Name: CAMILA ALMENARA CRUZ PEREIRA
Publication date: 30/03/2017
Advisor:
Name | Role |
---|---|
ALESSANDRA SIMAO PADILHA | Advisor * |
Examining board:
Name | Role |
---|---|
AGATA LAGES GAVA | Internal Examiner * |
ALESSANDRA SIMAO PADILHA | Advisor * |
MARCELO PERIM BALDO | External Examiner * |
ROGER LYRIO DOS SANTOS | Internal Examiner * |
Summary: It has been already described that fructose can acutely interferes on cardiovascular function in humans and in animals, but the mechanisms underlying this effect remain unclear. Thus, we sought to test whether fructose can affect the vascular function without the interference of its metabolic effect. We exposed aortic segments from Wistar rats to 4, 20 or 40 mM of fructose or mannitol for 30 minutes and then evaluated
the vascular responses to vasoactive agents. We also analyzed oxygen consumption by cultured endothelial cells after fructose supplementation (1 and 10 mM). Fructose increased the response to phenylephrine and reduced endothelium dependent relaxation elicited by acetylcholine, but did not change vascular responses to sodium nitroprusside.
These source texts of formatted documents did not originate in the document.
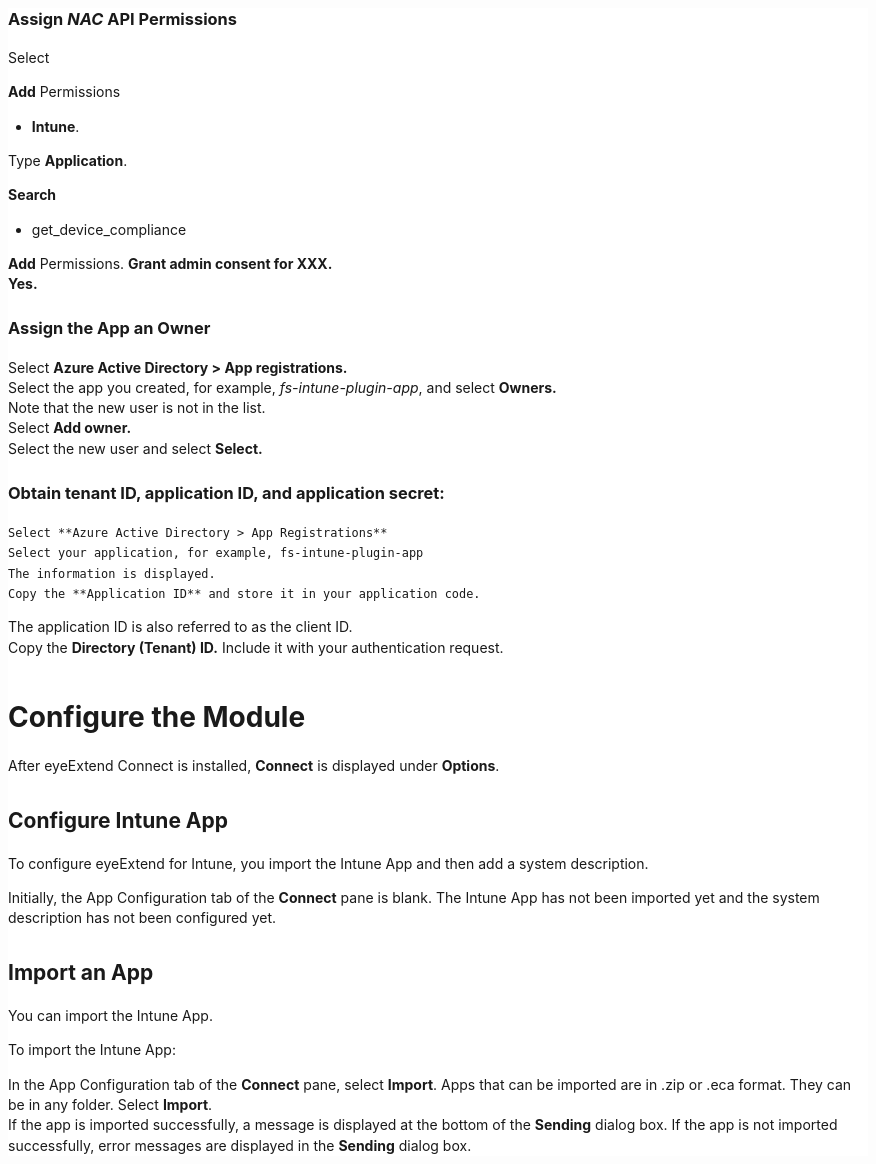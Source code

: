### Assign ***NAC*** API Permissions
Select

**Add** Permissions
- **Intune**.

Type **Application**.

**Search**
- get_device_compliance

**Add** Permissions.
**Grant admin consent for XXX.**  
**Yes.**

### Assign the App an Owner  
Select
**Azure Active Directory > App registrations.**  
Select the app you created, for example, *fs-intune-plugin-app*, and select **Owners.**  
Note that the new user is not in the list.  
Select **Add owner.**  
Select the new user and select **Select.**  
###  Obtain tenant ID, application ID, and application secret:  
	Select **Azure Active Directory > App Registrations**  
	Select your application, for example, fs-intune-plugin-app  
	The information is displayed.  
	Copy the **Application ID** and store it in your application code.
  The application ID is also referred to as the client ID.  
	Copy the **Directory (Tenant) ID.** Include it with your authentication request.  

# Configure the Module
After eyeExtend Connect is installed, **Connect** is displayed under **Options**.


## Configure Intune App
To configure eyeExtend for Intune, you import the Intune App and then add a system description.

Initially, the App Configuration tab of the **Connect** pane is blank. The Intune App has not been imported yet and the system description has not been configured yet.

## Import an App
You can import the Intune App.

To import the Intune App:

In the App Configuration tab of the **Connect** pane, select **Import**.
Apps that can be imported are in .zip or .eca format. They can be in any folder.
	Select **Import**.  
If the app is imported successfully, a message is displayed at the bottom of the **Sending** dialog box. If the app is not imported successfully, error messages are displayed in the **Sending** dialog box.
Fructose also reduced the contractile responses to phenylephrine of endothelium denuded and L-NAME incubated aorta. SOD and apocynin increased the
response to acetylcholine only on fructose exposed-vessels. Additionally, SOD, apocynin and catalase reduced the contractile response induced by phenylephrine more in fructose exposed-aortic rings. Moreover, catalase reduced vascular response to acetylcholine only on mannitol-exposed aorta. Finally, fructose addition did not affect the basal oxygen consumption rate, the proton leakage and the maximal respiratory
capacity on endothelial cells. Our results demonstrated that acute fructose exposure increases superoxide anion produced by NADPH oxidase and, consequently, increases NO degradation. Also, the enhanced vasoconstrictor action of hydrogen peroxide might contribute to exacerbated contractile responses. This vasoactive imbalance might be the key role by which fructose induces an acute vasoconstrictor
response and can explain the vascular alterations observed after fructose ingestion.